*TASK OBJECTIVE*. Go through the material line by line and copy each one with the word "where".

┌─ RECORDS SHOWN

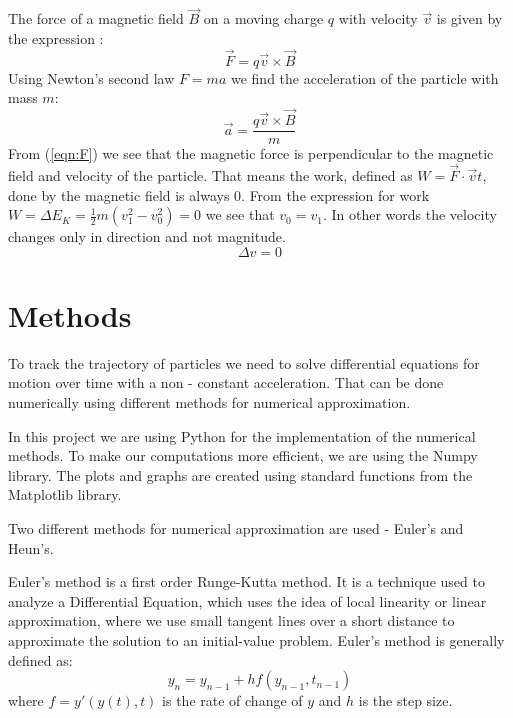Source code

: \documentclass[final,5p,times,twocolumn,authoryear]{elsarticle}
\begin{document}
The force of a magnetic field $\vec{B}$ on a moving charge $q$ with velocity $\vec{v}$ is given by the expression \cite{textbook}:
\begin{equation} \label{eqn:F}
    \vec{F} = q\vec{v}\times\vec{B}
\end{equation}
Using Newton's second law $F = ma$ we find the acceleration of the particle with mass $m$:
\begin{equation} \label{eqn:a}
    \vec{a} = \frac{q\vec{v}\times\vec{B}}{m}
\end{equation}
From (\ref{eqn:F}) we see that the magnetic force is perpendicular to the magnetic field and velocity of the particle. That means the work, defined as $W = \vec{F} \cdot \vec{v}t$, done by the magnetic field is always 0. From the expression for work $W = \Delta E_K = \frac{1}{2}m(v_1^2 - v_0^2) = 0$ we see that $v_0 = v_1$. In other words the velocity changes only in direction and not magnitude. 
\begin{equation} \label{eqn:dv}
    \Delta v = 0
\end{equation}

\section{Methods}
\label{methods}
To track the trajectory of particles we need to solve differential equations for motion over time with a non - constant acceleration. That can be done numerically using different methods for numerical approximation.

In this project we are using Python for the implementation of the numerical methods. To make our computations more efficient, we are using the Numpy library. The plots and graphs are created using standard functions from the Matplotlib library.

Two different methods for numerical approximation are used - Euler's and Heun's.

Euler's method is a first order Runge-Kutta method. It is a technique used to analyze a Differential Equation, which uses the idea of local linearity or linear approximation, where we use small tangent lines over a short distance to approximate the solution to an initial-value problem. Euler's method \cite{lecture} is generally defined as:
\begin{equation}\label{eqn:euler}
        y_n = y_{n-1} + h f(y_{n-1},t_{n-1})
\end{equation}
where $f=y'(y(t),t)$ is the rate of change of $y$ and $h$ is the step size.
\end{document}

└─

*ANSWER BELOW*.
Euler's method is a first order Runge-Kutta method. It is a technique used to analyze a Differential Equation, which uses the idea of local linearity or linear approximation, where we use small tangent lines over a short distance to approximate the solution to an initial-value problem. Euler's method \cite{lecture} is generally defined as:
where $f=y'(y(t),t)$ is the rate of change of $y$ and $h$ is the step size.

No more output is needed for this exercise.